In diesem Beitrag wird erläutert, was Energiegenossenschaften sind, wie sie dazu beitragen, die Transformation sozial und gemeinwohlorientiert zu stemmen und warum sie eine zentrale Rolle für das Gelingen der Energiewende spielen. Denn die Herausforderungen der Energiewende sind groß, aber der Schlüssel liegt insbesondere in der regionalen Umsetzung - gemeinschaftlich durch die Bürgerinnen und Bürger.
Ein Gastbeitrag von valueverde.
📚 Inhalt
Die Finanzierungslücke in der Energiewende
Was funktioniert eine Energiegenossenschaft?
Die Macht des kollektiven Engagements
Case Study: egis eG und BürgerEnergie Berlin
Barrieren beim Marktzugang überwinden
Digitalisierung als Katalysator
Fazit: Saubere Energie und aktive Mitgestaltung
Die Finanzierungslücke der Energiewende
Die Energiewende ist eine gewaltige Investitionsaufgabe. Laut einer Studie des Bundesverbandes der Energie- und Wasserwirtschaft (bdwe) gemeinsam mit dem Verband Kommunaler Unternehmen (vku) werden zwischen 2022 und 2030 zusätzlich rund 720 Milliarden Euro für die Energiewende benötigt. Bis 2050 summiert sich der Gesamtbedarf auf etwa 13,2 Billionen Euro.
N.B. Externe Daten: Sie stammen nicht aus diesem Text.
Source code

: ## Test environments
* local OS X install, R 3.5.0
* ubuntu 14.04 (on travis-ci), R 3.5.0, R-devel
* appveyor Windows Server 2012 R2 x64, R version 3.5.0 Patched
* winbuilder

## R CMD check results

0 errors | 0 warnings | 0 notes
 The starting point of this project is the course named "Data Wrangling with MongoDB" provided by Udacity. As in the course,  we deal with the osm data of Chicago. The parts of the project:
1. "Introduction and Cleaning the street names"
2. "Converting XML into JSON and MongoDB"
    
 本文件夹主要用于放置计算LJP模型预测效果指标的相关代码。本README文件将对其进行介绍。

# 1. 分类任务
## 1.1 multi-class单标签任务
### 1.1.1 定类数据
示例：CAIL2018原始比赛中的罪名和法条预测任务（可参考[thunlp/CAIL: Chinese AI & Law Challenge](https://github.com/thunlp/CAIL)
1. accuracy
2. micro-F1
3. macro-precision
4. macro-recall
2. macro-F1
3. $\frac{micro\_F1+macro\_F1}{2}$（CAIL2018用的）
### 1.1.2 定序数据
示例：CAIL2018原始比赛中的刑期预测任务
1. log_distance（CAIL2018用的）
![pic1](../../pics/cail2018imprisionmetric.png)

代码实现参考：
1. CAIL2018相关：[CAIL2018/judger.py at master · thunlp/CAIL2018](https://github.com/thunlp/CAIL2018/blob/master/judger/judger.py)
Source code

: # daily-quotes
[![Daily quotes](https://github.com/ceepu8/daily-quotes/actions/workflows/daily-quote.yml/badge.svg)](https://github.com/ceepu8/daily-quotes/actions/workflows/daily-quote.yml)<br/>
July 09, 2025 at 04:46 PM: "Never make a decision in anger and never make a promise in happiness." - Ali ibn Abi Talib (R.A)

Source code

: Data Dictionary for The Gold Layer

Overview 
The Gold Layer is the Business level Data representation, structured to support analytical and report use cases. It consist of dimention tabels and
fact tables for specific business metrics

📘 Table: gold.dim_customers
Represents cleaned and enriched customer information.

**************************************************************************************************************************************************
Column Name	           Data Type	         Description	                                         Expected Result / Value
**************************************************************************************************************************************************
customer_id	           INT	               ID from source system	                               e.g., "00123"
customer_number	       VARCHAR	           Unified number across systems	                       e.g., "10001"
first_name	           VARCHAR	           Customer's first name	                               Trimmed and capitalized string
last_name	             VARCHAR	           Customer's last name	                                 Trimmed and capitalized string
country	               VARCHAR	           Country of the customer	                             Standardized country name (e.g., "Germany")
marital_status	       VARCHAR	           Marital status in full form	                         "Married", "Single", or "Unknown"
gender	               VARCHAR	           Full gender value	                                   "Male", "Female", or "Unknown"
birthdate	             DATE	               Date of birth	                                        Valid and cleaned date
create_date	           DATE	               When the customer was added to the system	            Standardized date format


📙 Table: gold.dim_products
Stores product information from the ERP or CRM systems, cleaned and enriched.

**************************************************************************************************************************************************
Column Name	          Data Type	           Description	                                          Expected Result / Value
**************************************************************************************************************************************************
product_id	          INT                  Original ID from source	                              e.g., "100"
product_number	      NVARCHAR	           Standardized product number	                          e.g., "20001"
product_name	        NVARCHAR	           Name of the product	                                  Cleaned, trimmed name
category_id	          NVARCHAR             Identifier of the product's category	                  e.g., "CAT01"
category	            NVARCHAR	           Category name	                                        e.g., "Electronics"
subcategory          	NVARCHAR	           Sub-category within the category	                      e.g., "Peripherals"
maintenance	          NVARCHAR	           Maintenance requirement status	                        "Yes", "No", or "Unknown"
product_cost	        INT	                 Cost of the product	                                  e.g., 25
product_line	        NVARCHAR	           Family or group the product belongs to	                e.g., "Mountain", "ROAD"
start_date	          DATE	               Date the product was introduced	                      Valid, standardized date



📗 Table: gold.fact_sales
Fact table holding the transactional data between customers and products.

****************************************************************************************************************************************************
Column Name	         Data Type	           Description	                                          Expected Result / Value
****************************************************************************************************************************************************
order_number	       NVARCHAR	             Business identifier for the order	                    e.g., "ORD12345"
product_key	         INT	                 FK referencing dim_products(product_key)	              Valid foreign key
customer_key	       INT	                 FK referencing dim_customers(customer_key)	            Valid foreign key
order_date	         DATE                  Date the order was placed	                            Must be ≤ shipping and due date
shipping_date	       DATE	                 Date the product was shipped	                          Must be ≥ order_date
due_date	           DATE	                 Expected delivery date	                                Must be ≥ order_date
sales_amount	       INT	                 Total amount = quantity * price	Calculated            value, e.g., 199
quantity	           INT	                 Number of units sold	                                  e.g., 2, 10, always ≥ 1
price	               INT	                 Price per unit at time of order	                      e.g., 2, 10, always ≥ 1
Diese Summen übersteigen die Möglichkeiten öffentlicher Haushalte und traditioneller Energieversorger, insbesondere Stadtwerke deutlich. Denn die finanzielle Lage der Stadtwerke ist akut angespannt.
Institutionelle Investoren können einen Teil dieser Lücke schließen. In diese Richtung gibt es erste Ideen - von der LBBW (Landesbank Baden-Württemberg) bis hin zum angedachten Energiewende-Fonds von Deloitte. Was alle gemein haben, ist fehlender regionaler Bezug und fehlende demokratische Teilhabe an der Transformation.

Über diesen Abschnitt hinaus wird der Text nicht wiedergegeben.